Kael menangkapnya sebelum ia jatuh sepenuhnya. "Kau harus mengendalikan kekuatan itu, atau kita tidak akan bertahan."
Gadis itu mengangguk, berusaha keras untuk memusatkan pikirannya. "Aku akan mencoba. Tapi kau harus memberiku waktu."
Kael melangkah maju, menghadapi sosok itu seorang diri. "Kalau begitu, aku akan memberimu waktu sebanyak yang kau butuhkan."
###
Pertempuran dimulai dengan ledakan besar. Makhluk itu melepaskan serangan berupa bola api besar yang menghantam tanah dengan kekuatan luar biasa. Kael menghindar dengan cepat, lalu melompat ke depan, menyerang makhluk itu dengan pedangnya. Namun, serangannya hanya melewati tubuh makhluk itu seperti menebas asap.
"Ini tidak akan mudah," Kael bergumam pada dirinya sendiri.
Makhluk itu mengeluarkan suara geraman yang dalam, lalu menyerang dengan cakar api yang hampir mengenai Kael. Ia berguling ke samping, lalu menyerang lagi, kali ini mencoba menusuk inti api di tengah tubuh makhluk itu. Namun, serangannya tidak membuahkan hasil.
Sementara itu, gadis itu memfokuskan energinya, mencoba menyelaraskan kekuatan segel dengan dirinya sendiri. Ia mengingat kata-kata yang pernah ia baca dalam kitab kuno: Keseimbangan adalah kunci untuk mengendalikan segel. Biarkan ia menjadi bagian dari dirimu, bukan musuhmu.
"Aku bisa melakukannya," gumamnya, berusaha meyakinkan dirinya sendiri.
Perlahan, cahaya dari segel itu mulai stabil, dan gadis itu merasakan kekuatan mengalir lebih harmonis dalam dirinya. Ia membuka matanya, dan kali ini, segel itu bersinar terang, memancar hingga ke udara di sekitarnya.
"Kael!" serunya.
Kael melompat mundur, memberi ruang. Gadis itu melangkah maju, tangan kanannya memancarkan cahaya yang membentuk tombak energi. Dengan gerakan cepat, ia melemparkan tombak itu ke arah makhluk tersebut.

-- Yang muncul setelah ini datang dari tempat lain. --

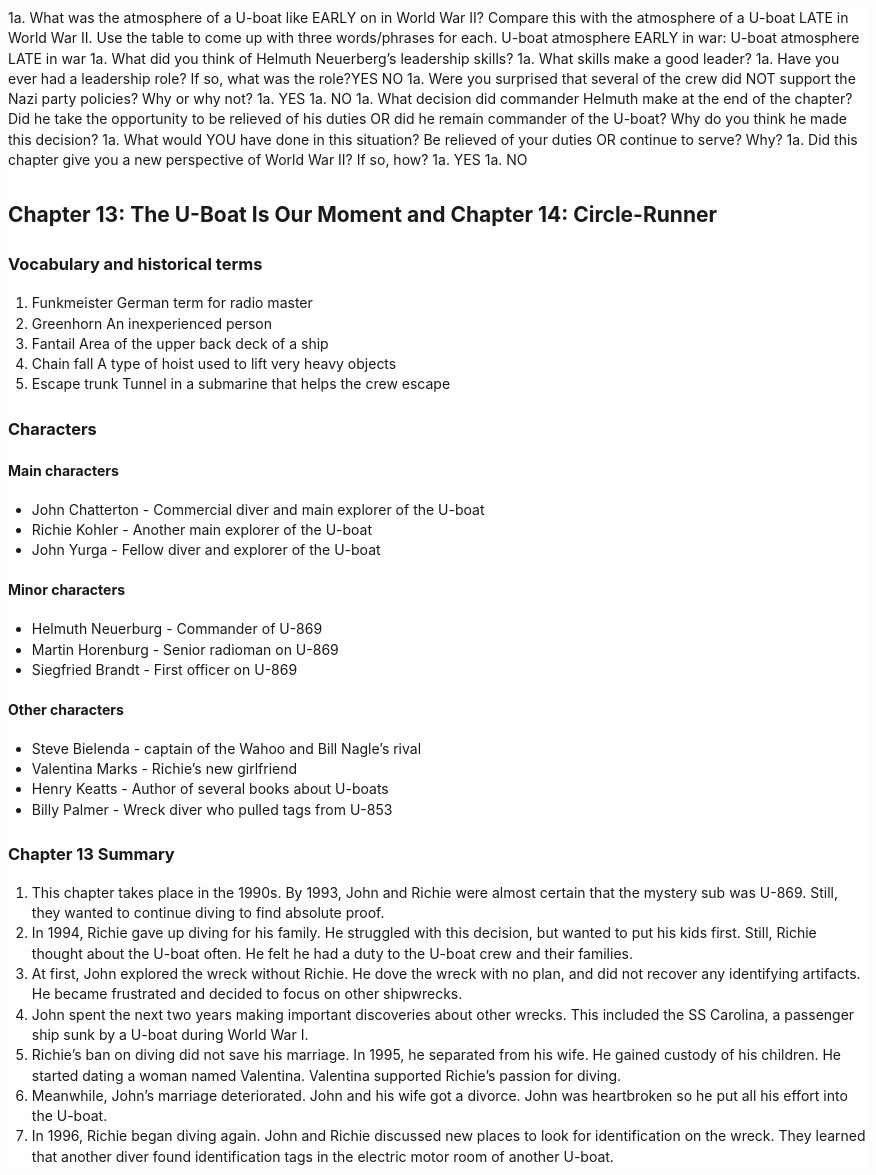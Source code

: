 1a. What was the atmosphere of a U-boat like EARLY on in World War II? Compare this with the atmosphere of a U-boat LATE in World War II. Use the table to come up with three words/phrases for each. U-boat atmosphere EARLY in war: U-boat atmosphere LATE in war
1a. What did you think of Helmuth Neuerberg’s leadership skills?
  1a. What skills make a good leader?
  1a. Have you ever had a leadership role? If so, what was the role?YES NO
1a. Were you surprised that several of the crew did NOT support the Nazi party policies? Why or why not?
  1a. YES
  1a. NO
1a. What decision did commander Helmuth make at the end of the chapter? Did he take the opportunity to be relieved of his duties OR did he remain commander of the U-boat? Why do you think he made this decision?
  1a. What would YOU have done in this situation? Be relieved of your duties OR continue to serve? Why?
1a. Did this chapter give you a new perspective of World War II? If so, how?
  1a. YES
  1a.  NO
## Chapter 13: The U-Boat Is Our Moment and Chapter 14: Circle-Runner
### Vocabulary and historical terms
1. Funkmeister German term for radio master
1. Greenhorn An inexperienced person
1. Fantail Area of the upper back deck of a ship
1. Chain fall A type of hoist used to lift very heavy objects
1. Escape trunk Tunnel in a submarine that helps the crew escape
### Characters
#### Main characters
* John Chatterton - Commercial diver and main explorer of the U-boat
* Richie Kohler - Another main explorer of the U-boat
* John Yurga - Fellow diver and explorer of the U-boat
#### Minor characters
* Helmuth Neuerburg - Commander of U-869
* Martin Horenburg - Senior radioman on U-869
* Siegfried Brandt - First officer on U-869
#### Other characters
* Steve Bielenda - captain of the Wahoo and Bill Nagle’s rival
* Valentina Marks - Richie’s new girlfriend
* Henry Keatts - Author of several books about U-boats
* Billy Palmer - Wreck diver who pulled tags from U-853
### Chapter 13 Summary
1. This chapter takes place in the 1990s. By 1993, John and Richie were almost certain that the mystery sub was U-869. Still, they wanted to continue diving to find absolute proof.
1. In 1994, Richie gave up diving for his family. He struggled with this decision, but wanted to put his kids first. Still, Richie thought about the U-boat often. He felt he had a duty to the U-boat crew and their families.
1. At first, John explored the wreck without Richie. He dove the wreck with no plan, and did not recover any identifying artifacts. He became frustrated and decided to focus on other shipwrecks.
1. John spent the next two years making important discoveries about other wrecks. This included the SS Carolina, a passenger ship sunk by a U-boat during World War I.
1. Richie’s ban on diving did not save his marriage. In 1995, he separated from his wife. He gained custody of his children. He started dating a woman named Valentina. Valentina supported Richie’s passion for diving.
1. Meanwhile, John’s marriage deteriorated. John and his wife got a divorce. John was heartbroken so he put all his effort into the U-boat.
1. In 1996, Richie began diving again. John and Richie discussed new places to look for identification on the wreck. They learned that another diver found identification tags in the electric motor room of another U-boat.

Tombak itu menembus inti api di tubuh makhluk itu, menyebabkan ledakan besar yang membuat tanah di sekitar mereka berguncang. Makhluk itu mengeluarkan raungan terakhirnya sebelum tubuhnya hancur menjadi partikel-partikel cahaya merah yang menghilang di udara.
###
Keheningan kembali. Kael berjalan ke arah gadis itu, yang tampak kelelahan tetapi tetap berdiri tegak.
"Kau melakukannya," katanya, senyumnya penuh kebanggaan.
Gadis itu mengangguk, meskipun matanya masih terpaku pada horizon. "Tapi ini hanya permulaan. Aku bisa merasakan ada sesuatu yang lebih besar menunggu di depan."
Kael menatapnya dengan serius. "Apa pun itu, kita akan menghadapinya bersama. Kau dan aku, kita sudah melewati terlalu banyak hal untuk menyerah sekarang."
Gadis itu tersenyum kecil, lalu mengalihkan pandangannya ke horizon yang mulai cerah. "Baiklah. Mari kita lihat seberapa jauh kita bisa melangkah."